Extolling the promises of robotic-assisted proceduresDr. Joseph Sonstein, director of Minimally Invasive Urology at UTMB, speaks at Angleton High School about robotic-assisted surgery.

One by one the students took their turns at the console, peering through a viewfinder while their fingers gripped the controls, their movements translated through a computer to a surgical robot operating a few feet away.

Just above the moving robotic arms, the students’ precise gestures were showcased on a colorful 3-D display that looked more like a video game screen than a scene from an operating room.

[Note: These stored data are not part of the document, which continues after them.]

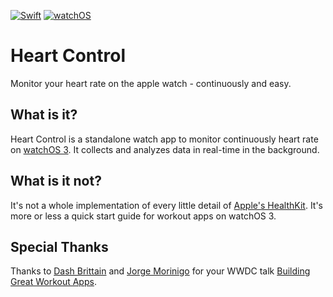 [![Swift](https://img.shields.io/badge/Swift-3.0-green.svg)](https://swift.org) [![watchOS](https://img.shields.io/badge/watchOS-3.0-green.svg)](https://developer.apple.com/watchos/)

# Heart Control

Monitor your heart rate on the apple watch - continuously and easy.

## What is it?

Heart Control is a standalone watch app to monitor continuously heart rate on [watchOS 3](http://www.apple.com/watchos-preview/). It collects and analyzes data in real-time in the background.

## What is it not?

It's not a whole implementation of every little detail of [Apple's HealthKit](https://developer.apple.com/healthkit/). It's more or less a quick start guide for workout apps on watchOS 3.

## Special Thanks

Thanks to [Dash Brittain](http://www.roxannebrittain.com) and [Jorge Morinigo](https://www.linkedin.com/in/jorgemorinigo) for your WWDC talk [Building Great Workout Apps](https://developer.apple.com/videos/play/wwdc2016/235/).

Dr. Joseph Sonstein, director of Minimally Invasive Urology at UTMB, told the dozens of Science, Technology, Engineering and Mathematics students gathered in the Angleton High School auditorium in early September that the scene is one repeated every day by surgeons the world over.

“Using robotics for surgery has gone from the cutting edge to being bread and butter for many urologists,” Sonstein said during his presentation, which was organized by UTMB’s Angleton Danbury Campus and Intuitive Surgical, the maker of the da Vinci surgical robot.

“Certainly everything is moving toward minimally invasive for patients. The pathology and the diseases aren’t changing for the most part. The basic surgical skills are not changing. What’s changing is the technology that bridges those two.”

Sonstein, who is also an assistant professor of surgery in the Division of Urology, said that the emergence of robotic-assisted surgery dovetailed with his education at UTMB from 2005 to 2011. Before 2005, the use of robotic surgery wasn’t as commonplace as it is today. Instead, surgeons were using either laparoscopy or traditional open surgery, both of which had limitations for doctors and their patients.

He said robot-assisted surgery has turned out to be the best of all worlds.

“The benefit from a patient perspective is that the robotic interface allows us to do more complex surgery in a minimally invasive fashion than straight laparoscopy. As compared to an open surgery, the recovery time is shorter with the robotics and some studies are showing an improvement in the actual quality of the surgery in addition to decreased blood loss, smaller incisions and quicker recovery time.”

During his presentation, the students’ interest was piqued when Sonstein mentioned that video game players’ nuanced hand-eye coordination typically can be an asset for roboticassisted surgery.

Sonstein referenced a colleague’s study that found high school- and college-aged students who play video games are much quicker and more adept at picking up the hand-eye skills needed for robotic assisted surgery than many residents.

“Hand-eye coordination and just being able to manipulate something through this interface is really important,” Sonstein told the students. “Using your hands, a joystick and looking through a screen, that’s something that a lot of you might do more than your parents want, but little did you know that you’re potentially training for a future in robotic surgery.”

Sonstein’s presentation was part of a focus by the Angleton Independent School District to invite experts to share their knowledge with students.